9HP is ZF Friedrichshafen AG's trademark name for its nine-speed automatic transmission models (9-speed transmission with Hydraulic converter and Planetary gearsets) for transverse engine applications, designed by ZF's subsidiary in Saarbrücken and built in Gray Court, South Carolina. It is used in front-wheel drive and all-wheel drive vehicles.

Abstract 
Land Rover and Jeep demonstrated the world's first nine-speed automatic transmissions for passenger cars at the 2013 Geneva Motor Show. The 2014 Jeep Cherokee featured the world's first nine-speed automatic transmission for a passenger vehicle to market.

Specifications

Basic Concept 
The 9HP is only 0.24 inches (6 mm) longer than, and weighs 16.5 lbs (7.5 kg) less than, the outgoing six-speed transmission.

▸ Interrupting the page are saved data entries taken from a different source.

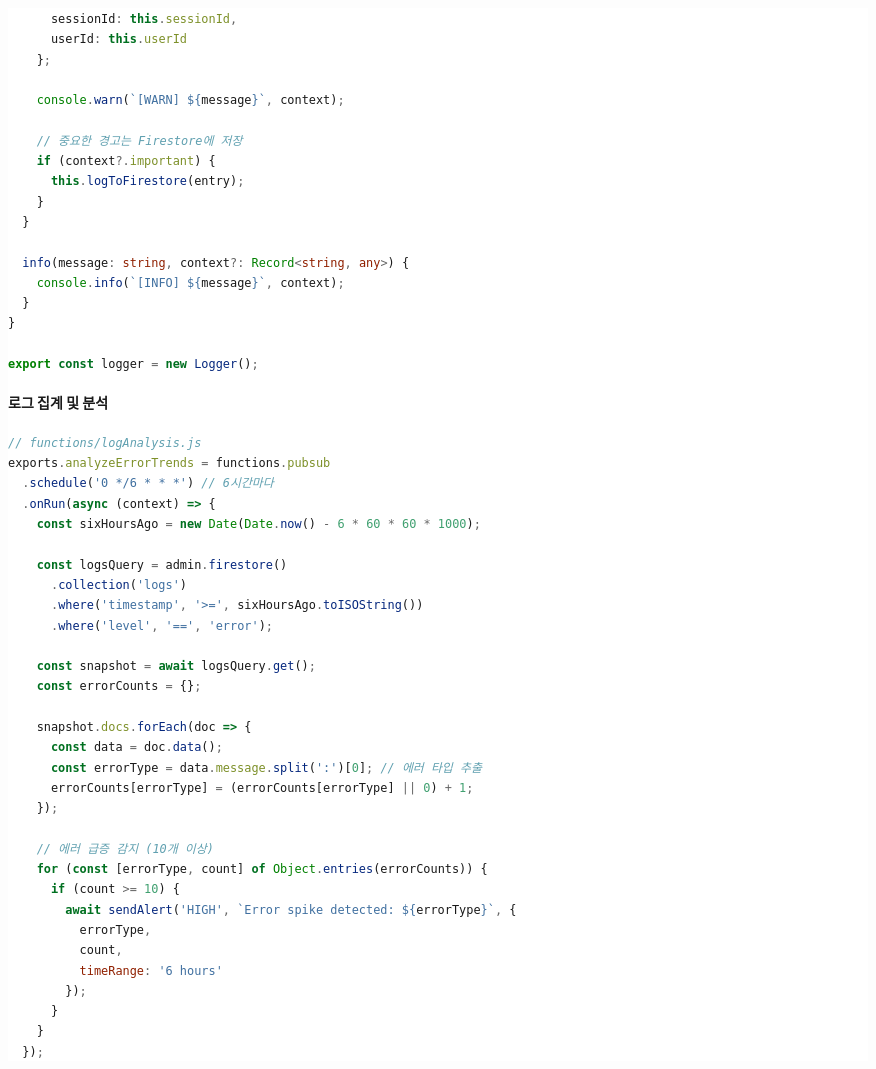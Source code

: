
 ```typescript
      sessionId: this.sessionId,
      userId: this.userId
    };
    
    console.warn(`[WARN] ${message}`, context);
    
    // 중요한 경고는 Firestore에 저장
    if (context?.important) {
      this.logToFirestore(entry);
    }
  }
  
  info(message: string, context?: Record<string, any>) {
    console.info(`[INFO] ${message}`, context);
  }
}

export const logger = new Logger();
```

#### 로그 집계 및 분석
```javascript
// functions/logAnalysis.js
exports.analyzeErrorTrends = functions.pubsub
  .schedule('0 */6 * * *') // 6시간마다
  .onRun(async (context) => {
    const sixHoursAgo = new Date(Date.now() - 6 * 60 * 60 * 1000);
    
    const logsQuery = admin.firestore()
      .collection('logs')
      .where('timestamp', '>=', sixHoursAgo.toISOString())
      .where('level', '==', 'error');
    
    const snapshot = await logsQuery.get();
    const errorCounts = {};
    
    snapshot.docs.forEach(doc => {
      const data = doc.data();
      const errorType = data.message.split(':')[0]; // 에러 타입 추출
      errorCounts[errorType] = (errorCounts[errorType] || 0) + 1;
    });
    
    // 에러 급증 감지 (10개 이상)
    for (const [errorType, count] of Object.entries(errorCounts)) {
      if (count >= 10) {
        await sendAlert('HIGH', `Error spike detected: ${errorType}`, {
          errorType,
          count,
          timeRange: '6 hours'
        });
      }
    }
  });
```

The compact packaging is achieved by using a number of innovative design features: a new compact hydraulic vane-type pump, two patented dog clutches, which replace bulkier conventional clutch packs, and a nested gear set. ZF claims that it is able to save an average of 16% in fuel compared with current 6-speed automatic transmissions. The gear ratio spread is 9.8085:1. The transmission has a torque range between 280 and 480 Nm.

Technical data

How It Works 
An Animated Drive Line Schematic & A Rotational Speeds Nomogram

These ordinates are positioned on the abscissa in strict accordance with the proportions of the sun gears' teeth numbers relative to those of their rings. Consequently, the output ratios on the ordinate C4 (carrier of the last planetary gearset RS4) follows closely to those of the actual transmission. Note that elements A and F are labelled interchanged (cf. legend below).

9HP Nomogram 

▶️ Interactive Nomogram

This interactive nomogram is a real geometric calculator exactly representing the rotational speeds of the transmission's 3x4 = 12 internal shafts for each of its 9 ratios (+ reverse), grouped according to their 5 permanent coupling on 4 joint ordinates and 3 independent ordinates. These ordinates are positioned on the abscissa in strict accordance with the proportions of the sun gears' teeth numbers relative to those of their rings. Consequently, the output ratios on the 6th ordinate (carrier of the fourth planetary gearset) follows closely those of the actual transmission. This advantageous geometric construction sets us free from Willis' famous and tedious formula, because all calculations are exclusively determined by lengths ratios, respectively teeth numbers on the abscissa for the 4 epicyclic ratios, and of rotational speeds on the 6th ordinate for the 10 gear ratios.

Legend:
A : Dog Clutch (couples r1+s2 with input shaft)
B : Clutch (couples s1 with input shaft)
C : Brake (blocks s1 sun gear)
D : Brake (blocks r2 ring gear)
E : Clutch (couples c3+r4 with input shaft)
F : Dog Brake (blocks s3+s4 sun gears)

List of ZF 9HP variants

Applications

Acura 
 TLX (V6 models, 2015–2020)
 MDX (2016–2020, non-hybrid models)

Alfa Romeo 
 Alfa Romeo Tonale 2.0T engine

Chrysler 
 Chrysler 200
 Chrysler Pacifica/Voyager minivan (gasoline version)

FIAT 
 Fiat Dobló/RAM Promaster City 2015-on
 Fiat 500X
 Fiat Toro
 Fiat Ducato 2020

MG 
 MG 7 (2023)

Opel/Vauxhall 
 Opel Astra (2020; Diesel Engine)
 Opel Insignia (2020; Diesel Engine)

Honda 
 CR-V (diesel, 2015-)
 Pilot (2016–2020 optional, 2021 standard on all trims)
 Avancier/UR-V (2016- 2.0L turbo)
 Odyssey (2018–19 [standard, 10-speed automatic optional])
 Honda Passport (2019- )
 Honda Ridgeline (2020- )
 Honda Civic (diesel, 2018- )

Infiniti 
 Infiniti QX60 2022

Jeep 
 Jeep Cherokee (KL)
 Jeep Renegade
 Jeep Compass (MP)
 Jeep Grand Commander

Ram Trucks 
 Ram ProMaster City
 Ram ProMaster 2022-

Land Rover 

 Range Rover Evoque
 Land Rover Discovery Sport

Jaguar 
 Jaguar E-Pace

Nissan 
 2022–Nissan Pathfinder

Technical imperfections 
The transmission has been problematic, as customers of Jeep, Chrysler, and Acura models equipped with the transmission have experienced problems in their vehicles regarding slow shifting and noisy operation. ZF has said this is due to software problems, not mechanical issues.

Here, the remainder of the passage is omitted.